2018-05-25 02:47:17

by Steven Rostedt

[permalink] [raw]
Subject: [PATCH v4] rcu: Speed up calling of RCU tasks callbacks


From: Steven Rostedt (VMware) <[email protected]>

Joel Fernandes found that the synchronize_rcu_tasks() was taking a
significant amount of time.
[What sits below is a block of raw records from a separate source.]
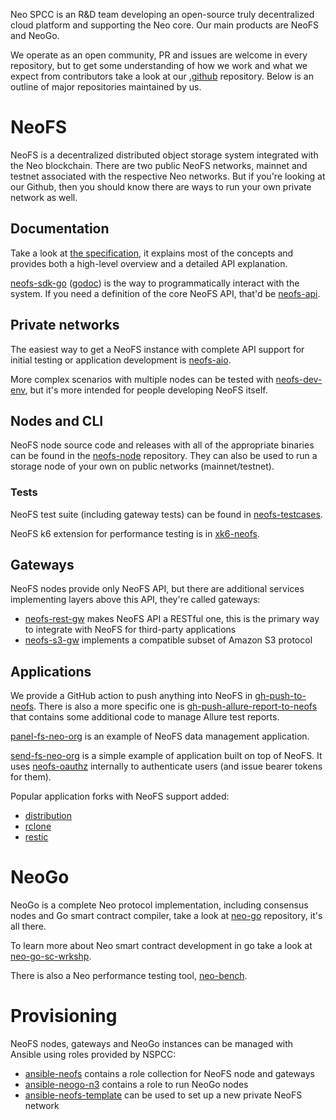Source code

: Neo SPCC is an R&D team developing an open-source truly decentralized cloud
platform and supporting the Neo core. Our main products are NeoFS and NeoGo.

We operate as an open community, PR and issues are welcome in every repository,
but to get some understanding of how we work and what we expect from
contributors take a look at our [.github](https://github.com/nspcc-dev/.github)
repository. Below is an outline of major repositories maintained by us.

# NeoFS

NeoFS is a decentralized distributed object storage system integrated with the
Neo blockchain. There are two public NeoFS networks, mainnet and testnet
associated with the respective Neo networks. But if you're looking at our
Github, then you should know there are ways to run your own private network
as well.

## Documentation

Take a look at [the specification](https://github.com/nspcc-dev/neofs-spec), it
explains most of the concepts and provides both a high-level overview and a
detailed API explanation.

[neofs-sdk-go](https://github.com/nspcc-dev/neofs-sdk-go/) ([godoc](https://pkg.go.dev/github.com/nspcc-dev/neofs-sdk-go))
is the way to programmatically interact with the system. If you need a
definition of the core NeoFS API, that'd be [neofs-api](https://github.com/nspcc-dev/neofs-api).

## Private networks

The easiest way to get a NeoFS instance with complete API support for initial
testing or application development is [neofs-aio](https://github.com/nspcc-dev/neofs-aio).

More complex scenarios with multiple nodes can be tested with [neofs-dev-env](https://github.com/nspcc-dev/neofs-dev-env/),
but it's more intended for people developing NeoFS itself.

## Nodes and CLI

NeoFS node source code and releases with all of the appropriate binaries can be
found in the [neofs-node](https://github.com/nspcc-dev/neofs-node) repository.
They can also be used to run a storage node of your own on public networks
(mainnet/testnet).

### Tests

NeoFS test suite (including gateway tests) can be found in [neofs-testcases](https://github.com/nspcc-dev/neofs-testcases).

NeoFS k6 extension for performance testing is in [xk6-neofs](https://github.com/nspcc-dev/xk6-neofs).

## Gateways

NeoFS nodes provide only NeoFS API, but there are additional services
implementing layers above this API, they're called gateways:
 * [neofs-rest-gw](https://github.com/nspcc-dev/neofs-rest-gw) makes NeoFS API a RESTful one, this is the primary way to integrate with NeoFS for third-party applications
 * [neofs-s3-gw](https://github.com/nspcc-dev/neofs-s3-gw) implements a compatible subset of Amazon S3 protocol

## Applications

We provide a GitHub action to push anything into NeoFS in
[gh-push-to-neofs](https://github.com/nspcc-dev/gh-push-to-neofs). There is
also a more specific one is [gh-push-allure-report-to-neofs](https://github.com/nspcc-dev/gh-push-allure-report-to-neofs)
that contains some additional code to manage Allure test reports.

[panel-fs-neo-org](https://github.com/nspcc-dev/panel-fs-neo-org) is an example
of NeoFS data management application.

[send-fs-neo-org](https://github.com/nspcc-dev/send-fs-neo-org) is a simple
example of application built on top of NeoFS. It uses [neofs-oauthz](https://github.com/nspcc-dev/neofs-oauthz)
internally to authenticate users (and issue bearer tokens for them).

Popular application forks with NeoFS support added:
 * [distribution](https://github.com/nspcc-dev/distribution)
 * [rclone](https://github.com/nspcc-dev/rclone)
 * [restic](https://github.com/nspcc-dev/restic)

# NeoGo

NeoGo is a complete Neo protocol implementation, including consensus nodes
and Go smart contract compiler, take a look at [neo-go](https://github.com/nspcc-dev/neo-go)
repository, it's all there.

To learn more about Neo smart contract development in go take a look at [neo-go-sc-wrkshp](https://github.com/nspcc-dev/neo-go-sc-wrkshp).

There is also a Neo performance testing tool, [neo-bench](https://github.com/nspcc-dev/neo-bench).

# Provisioning

NeoFS nodes, gateways and NeoGo instances can be managed with Ansible using
roles provided by NSPCC:
 * [ansible-neofs](https://github.com/nspcc-dev/ansible-neofs) contains a role collection for NeoFS node and gateways
 * [ansible-neogo-n3](https://github.com/nspcc-dev/ansible-neogo-n3) contains a role to run NeoGo nodes
 * [ansible-neofs-template](https://github.com/nspcc-dev/ansible-neofs-template) can be used to set up a new private NeoFS network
He demonstrated it with the following test:

# cd /sys/kernel/tracing
# while [ 1 ]; do x=1; done &
# echo '__schedule_bug:traceon' > set_ftrace_filter
# time echo '!__schedule_bug:traceon' > set_ftrace_filter;

real 0m1.064s
user 0m0.000s
sys 0m0.004s

Where it takes a little over a second to perform the synchronize,
because there's a loop that waits 1 second at a time for tasks to get
through their quiescent points when there's a task that must be waited
for.

After discussion we came up with a simple way to wait for holdouts but
increase the time for each iteration of the loop but no more than a
full second.

With the new patch we have:

# time echo '!__schedule_bug:traceon' > set_ftrace_filter;

real 0m0.131s
user 0m0.000s
sys 0m0.004s

Which drops it down to 13% of what the original wait time was.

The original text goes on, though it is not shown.